Before Kevin’s parents’ Mother’s Day BBQ last Sunday, to which I was to bring an appetizer, I kept coming back to stuffed mushroom recipes. And the sad little scene I depicted above just kept replaying itself. Until! Until, I’d had enough. I wasn’t going to let a little mushroom aversion get in my way. I decided to pick the most promising of the recipes I’d found and roast and stuff miniature bell peppers rather than mushrooms.
(Click “more” for the rest of the story, more photos & the recipe.)
First, the peppers. How cute are they? They were a brilliant orange—kind of like diminutive pumpkins—and 10 cents apiece at my favorite produce market.
And then there’s the filling: an amalgamation of cream cheese, feta, spinach and gently cooked onions. And if all that doesn’t already have you swooning just a little bit, there was also bacon. Because, well, why not? (I will say that I kept bacon out of half of the peppers for the non-pork eaters and they were actually quite good too.) They were absolutely delicious. I didn’t even miss the mushrooms.
Roasted Mini Bell Peppers Stuffed with Spinach, Feta and Bacon
Adapted from Bon Appetit
24-36 miniature bell peppers, halved and cored
3 tablespoons extra virgin olive oil, divided
salt and pepper
8 bacon slices
1 cup chopped onion
1 10-ounce package chopped frozen spinach, thawed, squeezed dry
4 ounces feta cheese, crumbled (about 3/4 cup)
4 ounces cream cheese, room temperature
1/4 teaspoon dried crushed red pepper
Preheat oven to 375°F. Toss the pepper halves in 2 tablespoons of olive oil.
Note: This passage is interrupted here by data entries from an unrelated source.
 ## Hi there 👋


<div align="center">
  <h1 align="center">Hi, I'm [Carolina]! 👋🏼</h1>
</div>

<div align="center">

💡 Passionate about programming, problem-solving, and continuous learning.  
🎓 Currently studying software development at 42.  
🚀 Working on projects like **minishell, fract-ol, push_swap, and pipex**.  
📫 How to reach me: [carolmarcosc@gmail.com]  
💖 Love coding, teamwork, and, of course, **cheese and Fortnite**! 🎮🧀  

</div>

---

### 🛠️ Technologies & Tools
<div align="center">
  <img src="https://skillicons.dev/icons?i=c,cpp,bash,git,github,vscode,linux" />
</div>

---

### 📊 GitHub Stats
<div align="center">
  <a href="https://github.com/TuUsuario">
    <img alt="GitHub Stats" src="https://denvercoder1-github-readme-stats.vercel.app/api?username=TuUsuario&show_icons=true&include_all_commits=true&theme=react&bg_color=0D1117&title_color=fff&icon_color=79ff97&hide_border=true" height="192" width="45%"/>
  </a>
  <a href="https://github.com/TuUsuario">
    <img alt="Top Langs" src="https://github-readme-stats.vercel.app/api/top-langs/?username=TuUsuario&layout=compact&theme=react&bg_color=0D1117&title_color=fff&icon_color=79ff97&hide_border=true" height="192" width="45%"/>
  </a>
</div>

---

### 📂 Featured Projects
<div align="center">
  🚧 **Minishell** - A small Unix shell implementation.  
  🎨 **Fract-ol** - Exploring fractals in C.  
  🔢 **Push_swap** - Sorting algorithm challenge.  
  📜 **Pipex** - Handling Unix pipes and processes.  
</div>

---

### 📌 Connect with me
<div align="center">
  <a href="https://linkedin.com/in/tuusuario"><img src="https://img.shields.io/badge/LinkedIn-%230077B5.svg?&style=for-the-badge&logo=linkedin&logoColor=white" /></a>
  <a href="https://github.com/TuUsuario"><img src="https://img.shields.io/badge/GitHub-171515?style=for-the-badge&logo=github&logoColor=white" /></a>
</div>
Arrange cut side up on a foil-lined baking sheet. Sprinkle with salt and pepper. Roast for 20 minutes. Turn the peppers over and roast for 5-15 minutes.
Cook the bacon. Set aside to cool slightly. Crumble.
Heat 1 tablespoon olive oil in a medium skillet. Add the chopped onion and sauté about 5 minutes. Transfer to medium bowl and cool; mix in bacon, spinach, feta, cream cheese, and crushed red pepper. Season filling to taste with salt and pepper.
Spoon about one tablespoon of filling into each pepper cavity. (Filled peppers can be prepared 1 day ahead. Cover and refrigerate.)
Preheat oven to 375°F. Bake peppers until heated through, about 10 minutes.